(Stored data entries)
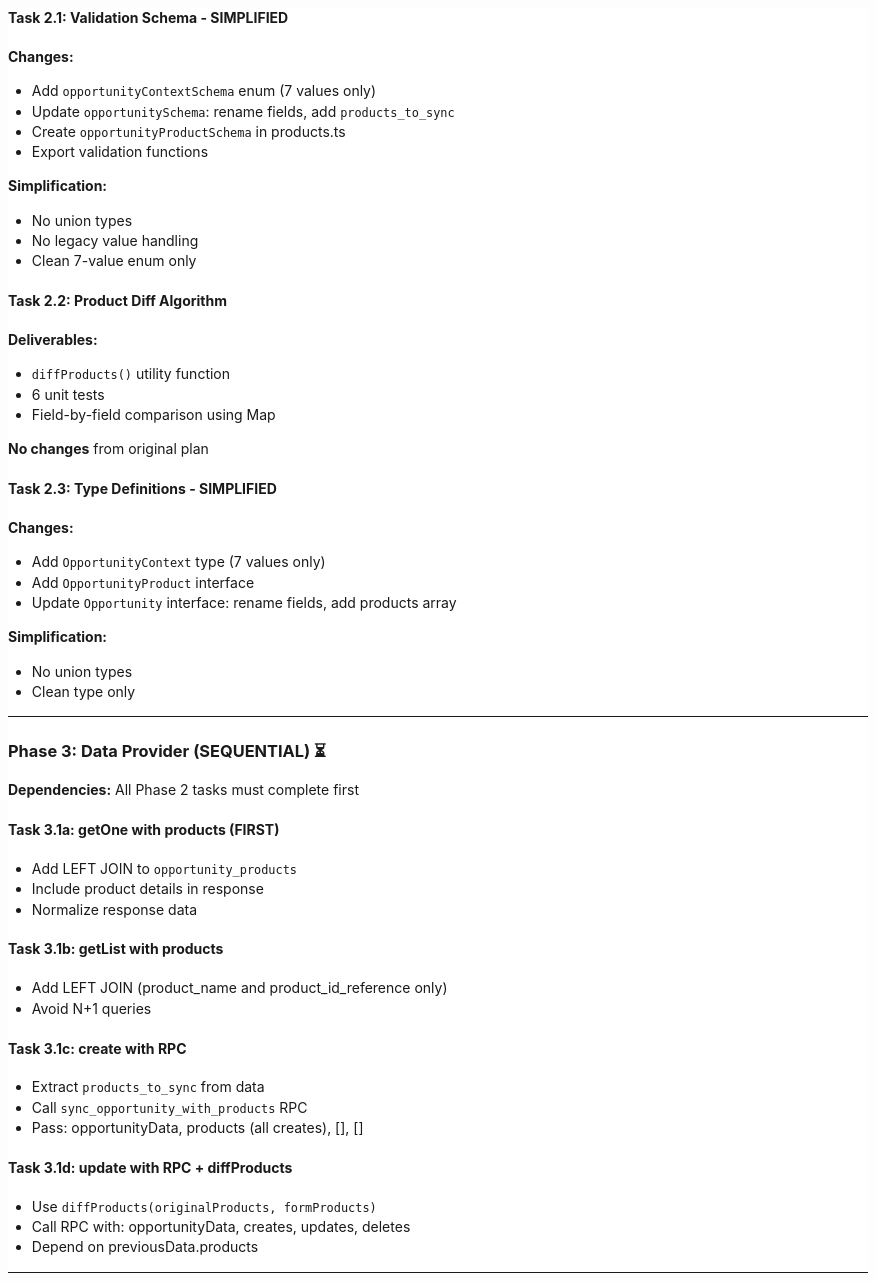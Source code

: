 #### Task 2.1: Validation Schema - SIMPLIFIED
**Changes:**
- Add `opportunityContextSchema` enum (7 values only)
- Update `opportunitySchema`: rename fields, add `products_to_sync`
- Create `opportunityProductSchema` in products.ts
- Export validation functions

**Simplification:**
- No union types
- No legacy value handling
- Clean 7-value enum only

#### Task 2.2: Product Diff Algorithm
**Deliverables:**
- `diffProducts()` utility function
- 6 unit tests
- Field-by-field comparison using Map

**No changes** from original plan

#### Task 2.3: Type Definitions - SIMPLIFIED
**Changes:**
- Add `OpportunityContext` type (7 values only)
- Add `OpportunityProduct` interface
- Update `Opportunity` interface: rename fields, add products array

**Simplification:**
- No union types
- Clean type only

---

### Phase 3: Data Provider (SEQUENTIAL) ⏳
**Dependencies:** All Phase 2 tasks must complete first

#### Task 3.1a: getOne with products (FIRST)
- Add LEFT JOIN to `opportunity_products`
- Include product details in response
- Normalize response data

#### Task 3.1b: getList with products
- Add LEFT JOIN (product_name and product_id_reference only)
- Avoid N+1 queries

#### Task 3.1c: create with RPC
- Extract `products_to_sync` from data
- Call `sync_opportunity_with_products` RPC
- Pass: opportunityData, products (all creates), [], []

#### Task 3.1d: update with RPC + diffProducts
- Use `diffProducts(originalProducts, formProducts)`
- Call RPC with: opportunityData, creates, updates, deletes
- Depend on previousData.products

---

Exercise description:
Once the pictures are removed, repeat all of the data above exactly.

Result:
Source code

: #### Task 2.1: Validation Schema - SIMPLIFIED
**Changes:**
- Add `opportunityContextSchema` enum (7 values only)
- Update `opportunitySchema`: rename fields, add `products_to_sync`
- Create `opportunityProductSchema` in products.ts
- Export validation functions

**Simplification:**
- No union types
- No legacy value handling
- Clean 7-value enum only

#### Task 2.2: Product Diff Algorithm
**Deliverables:**
- `diffProducts()` utility function
- 6 unit tests
- Field-by-field comparison using Map

**No changes** from original plan

#### Task 2.3: Type Definitions - SIMPLIFIED
**Changes:**
- Add `OpportunityContext` type (7 values only)
- Add `OpportunityProduct` interface
- Update `Opportunity` interface: rename fields, add products array

**Simplification:**
- No union types
- Clean type only

---

### Phase 3: Data Provider (SEQUENTIAL) ⏳
**Dependencies:** All Phase 2 tasks must complete first

#### Task 3.1a: getOne with products (FIRST)
- Add LEFT JOIN to `opportunity_products`
- Include product details in response
- Normalize response data

#### Task 3.1b: getList with products
- Add LEFT JOIN (product_name and product_id_reference only)
- Avoid N+1 queries

#### Task 3.1c: create with RPC
- Extract `products_to_sync` from data
- Call `sync_opportunity_with_products` RPC
- Pass: opportunityData, products (all creates), [], []

#### Task 3.1d: update with RPC + diffProducts
- Use `diffProducts(originalProducts, formProducts)`
- Call RPC with: opportunityData, creates, updates, deletes
- Depend on previousData.products

---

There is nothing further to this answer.